- **Entries supplied**
==*==

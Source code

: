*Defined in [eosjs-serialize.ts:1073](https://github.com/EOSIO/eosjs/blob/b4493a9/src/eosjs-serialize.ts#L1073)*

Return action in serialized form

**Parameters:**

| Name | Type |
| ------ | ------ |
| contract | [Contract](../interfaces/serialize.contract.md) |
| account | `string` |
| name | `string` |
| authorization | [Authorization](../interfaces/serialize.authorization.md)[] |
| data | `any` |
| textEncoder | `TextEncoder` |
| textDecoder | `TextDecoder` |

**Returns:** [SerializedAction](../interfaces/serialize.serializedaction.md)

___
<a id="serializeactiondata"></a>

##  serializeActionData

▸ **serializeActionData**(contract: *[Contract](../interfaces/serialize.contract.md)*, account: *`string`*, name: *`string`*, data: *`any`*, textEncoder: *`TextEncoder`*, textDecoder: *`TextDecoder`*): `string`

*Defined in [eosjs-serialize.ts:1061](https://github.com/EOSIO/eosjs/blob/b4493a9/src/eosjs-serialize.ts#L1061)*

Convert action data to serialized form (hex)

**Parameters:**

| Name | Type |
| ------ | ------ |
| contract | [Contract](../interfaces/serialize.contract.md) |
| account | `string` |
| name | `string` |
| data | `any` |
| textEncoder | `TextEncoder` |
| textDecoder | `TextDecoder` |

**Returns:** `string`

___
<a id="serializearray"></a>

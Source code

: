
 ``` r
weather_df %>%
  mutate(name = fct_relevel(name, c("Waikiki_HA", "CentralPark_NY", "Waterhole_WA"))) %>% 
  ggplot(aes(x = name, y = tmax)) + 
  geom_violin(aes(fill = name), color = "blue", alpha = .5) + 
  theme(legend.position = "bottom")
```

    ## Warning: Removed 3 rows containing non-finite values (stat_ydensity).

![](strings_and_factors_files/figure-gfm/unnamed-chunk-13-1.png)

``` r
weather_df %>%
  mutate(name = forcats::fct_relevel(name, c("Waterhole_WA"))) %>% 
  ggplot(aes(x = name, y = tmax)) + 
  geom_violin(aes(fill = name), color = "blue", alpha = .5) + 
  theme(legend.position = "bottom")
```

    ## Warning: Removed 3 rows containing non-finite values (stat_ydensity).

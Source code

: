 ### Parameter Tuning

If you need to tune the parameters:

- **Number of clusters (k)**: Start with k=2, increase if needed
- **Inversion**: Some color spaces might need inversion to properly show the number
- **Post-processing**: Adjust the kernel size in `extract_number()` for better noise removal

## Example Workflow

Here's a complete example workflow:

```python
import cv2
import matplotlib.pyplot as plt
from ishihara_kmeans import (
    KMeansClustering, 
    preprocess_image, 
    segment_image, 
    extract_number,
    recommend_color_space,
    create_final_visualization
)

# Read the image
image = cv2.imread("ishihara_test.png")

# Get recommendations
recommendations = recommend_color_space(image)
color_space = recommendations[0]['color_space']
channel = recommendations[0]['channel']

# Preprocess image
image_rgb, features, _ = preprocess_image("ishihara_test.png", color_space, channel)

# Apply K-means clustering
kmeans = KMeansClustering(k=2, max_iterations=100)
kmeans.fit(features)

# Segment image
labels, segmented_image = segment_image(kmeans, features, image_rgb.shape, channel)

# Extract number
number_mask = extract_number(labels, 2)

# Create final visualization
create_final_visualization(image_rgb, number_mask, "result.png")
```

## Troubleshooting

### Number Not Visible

==*==

- **Directions for this task**
Go through the data and show every line where "interfaces" occurs.

- **Task result**
| contract | [Contract](../interfaces/serialize.contract.md) |
| authorization | [Authorization](../interfaces/serialize.authorization.md)[] |
**Returns:** [SerializedAction](../interfaces/serialize.serializedaction.md)
▸ **serializeActionData**(contract: *[Contract](../interfaces/serialize.contract.md)*, account: *`string`*, name: *`string`*, data: *`any`*, textEncoder: *`TextEncoder`*, textDecoder: *`TextDecoder`*): `string`
| contract | [Contract](../interfaces/serialize.contract.md) |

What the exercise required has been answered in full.